#### Task brief:
An exact copy of the listing is required, with its pictures removed.

(Input data Opens)

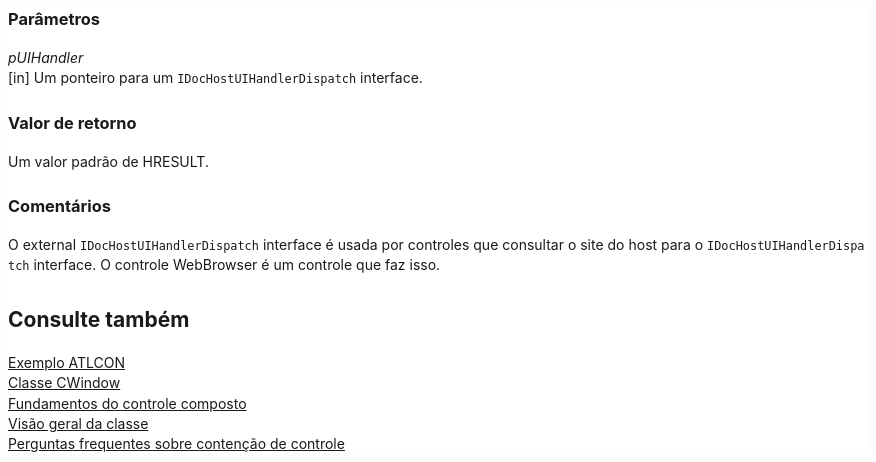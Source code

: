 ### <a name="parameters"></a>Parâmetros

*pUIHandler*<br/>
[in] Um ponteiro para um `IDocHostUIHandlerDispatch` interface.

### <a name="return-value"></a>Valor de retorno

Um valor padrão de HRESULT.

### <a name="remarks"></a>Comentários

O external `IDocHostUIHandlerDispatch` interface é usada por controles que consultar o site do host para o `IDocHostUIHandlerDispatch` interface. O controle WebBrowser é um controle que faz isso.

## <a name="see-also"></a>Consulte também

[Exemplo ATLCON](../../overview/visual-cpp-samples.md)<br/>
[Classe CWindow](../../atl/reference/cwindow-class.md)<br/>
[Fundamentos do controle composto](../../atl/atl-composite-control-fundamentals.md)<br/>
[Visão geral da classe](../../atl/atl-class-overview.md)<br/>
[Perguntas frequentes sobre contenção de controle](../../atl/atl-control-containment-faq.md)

(Input data Closes)

#### Response to the task:
Source code

: ### <a name="parameters"></a>Parâmetros

*pUIHandler*<br/>
[in] Um ponteiro para um `IDocHostUIHandlerDispatch` interface.

### <a name="return-value"></a>Valor de retorno

Um valor padrão de HRESULT.

### <a name="remarks"></a>Comentários

O external `IDocHostUIHandlerDispatch` interface é usada por controles que consultar o site do host para o `IDocHostUIHandlerDispatch` interface. O controle WebBrowser é um controle que faz isso.

## <a name="see-also"></a>Consulte também

[Exemplo ATLCON](../../overview/visual-cpp-samples.md)<br/>
[Classe CWindow](../../atl/reference/cwindow-class.md)<br/>
[Fundamentos do controle composto](../../atl/atl-composite-control-fundamentals.md)<br/>
[Visão geral da classe](../../atl/atl-class-overview.md)<br/>
[Perguntas frequentes sobre contenção de controle](../../atl/atl-control-containment-faq.md)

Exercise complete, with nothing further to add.